Jardine Matheson owns 85 per cent of Jardine Strategic, which holds a 58 per cent stake in Jardine Matheson. "There's circularity there, it's like a snake swallowing its own tail, so the two should be highly correlated," Mr Blennerhassett said.
But with the recent spike in market volatility, the usual relationship between the pair has collapsed to levels unseen. The share price ratio of Jardine Matheson to Jardine Strategic was 2.59 times as at market close. This compares with the long-term average ratio of 1.71 times based on Mr Blennerhassett's calculations, using prices from 2002 up to now.
Anyone who had bet on a mean-reversion by shorting Jardine Matheson and buying Jardine Strategic when the ratio began shooting to unprecedented levels earlier this week would have been squeezed, he noted. The long-short strategy has not worked, he said, because markets have gyrated.
"It's completely distorting things . . . Earlier this week at a ratio of 2.12 times, I thought it (Jardine Strategic) was a buy. Then it widened to 2.29 times. Then 2.37 times yesterday. Today, it touched above 2.6 times. Now, I'm running out of superlatives."
The divergence is unjustified, Mr Blennerhassett said, but there is no telling when normality will return either as indiscriminate selling seems to be the mood of the moment as many funds face a liquidity crunch.
United First Partners head of Asian research Justin Tang noted that market watchers have witnessed a whole lot of unusual events in the past two weeks, such as US Treasury yields rising even as stock prices were plummeting."To understand Jardine Strategic's fall, it's best to look at its constituents. People sell those components, and it feeds through," he said.
Jardine Cycle & Carriage (JC&C), which is 75 per cent owned by Jardine Strategic, fell 7.6 per cent, or S$1.39, to S$17.01 on Thursday, after tumbling 11.4 per cent the previous day.
JC&C owns a 50.1 per cent interest in Indonesian conglomerate Astra International, which makes it a loser if the Indonesian rupiah continues its freefall.
Over the longer term, Mr Blennerhassett believes that it would make more sense for Jardine Strategic to trade at a 40 per cent discount to its adjusted net asset value (NAV), instead of a 55 per cent discount now. Likewise, Jardine Matheson should trade at a 20 per cent discount to its NAV after adjusting for cross-holdings, instead of the 14 per cent discount that the market is pricing now.
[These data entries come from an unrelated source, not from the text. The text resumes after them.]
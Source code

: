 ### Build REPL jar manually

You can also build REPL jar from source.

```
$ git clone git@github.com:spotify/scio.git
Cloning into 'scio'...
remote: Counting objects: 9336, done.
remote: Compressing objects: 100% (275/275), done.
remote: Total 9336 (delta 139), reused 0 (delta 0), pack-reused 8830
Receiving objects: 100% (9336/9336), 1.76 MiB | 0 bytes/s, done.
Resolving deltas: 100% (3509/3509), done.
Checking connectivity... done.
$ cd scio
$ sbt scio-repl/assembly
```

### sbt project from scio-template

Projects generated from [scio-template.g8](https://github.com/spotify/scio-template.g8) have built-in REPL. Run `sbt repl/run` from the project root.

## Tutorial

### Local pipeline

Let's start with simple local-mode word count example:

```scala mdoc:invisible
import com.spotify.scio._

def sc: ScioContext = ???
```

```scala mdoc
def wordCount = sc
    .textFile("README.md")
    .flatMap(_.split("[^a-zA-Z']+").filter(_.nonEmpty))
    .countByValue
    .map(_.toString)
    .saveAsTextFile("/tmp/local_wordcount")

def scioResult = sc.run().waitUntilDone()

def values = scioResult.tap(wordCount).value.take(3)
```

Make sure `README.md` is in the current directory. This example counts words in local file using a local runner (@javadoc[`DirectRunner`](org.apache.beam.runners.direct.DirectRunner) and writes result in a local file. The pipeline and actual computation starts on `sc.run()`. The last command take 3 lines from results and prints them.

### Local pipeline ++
Mr Blennerhassett attributed the tighter discount of Jardine Matheson's share price to its NAV to the fact that the Keswick family's stake is held in Jardine Matheson, and that it also pays a higher dividend. He noted that Jardine Matheson has been carrying out share buybacks, and it has money to do more if it chooses to do so.
Still, the rising ratio level between the two stocks is baffling, he added.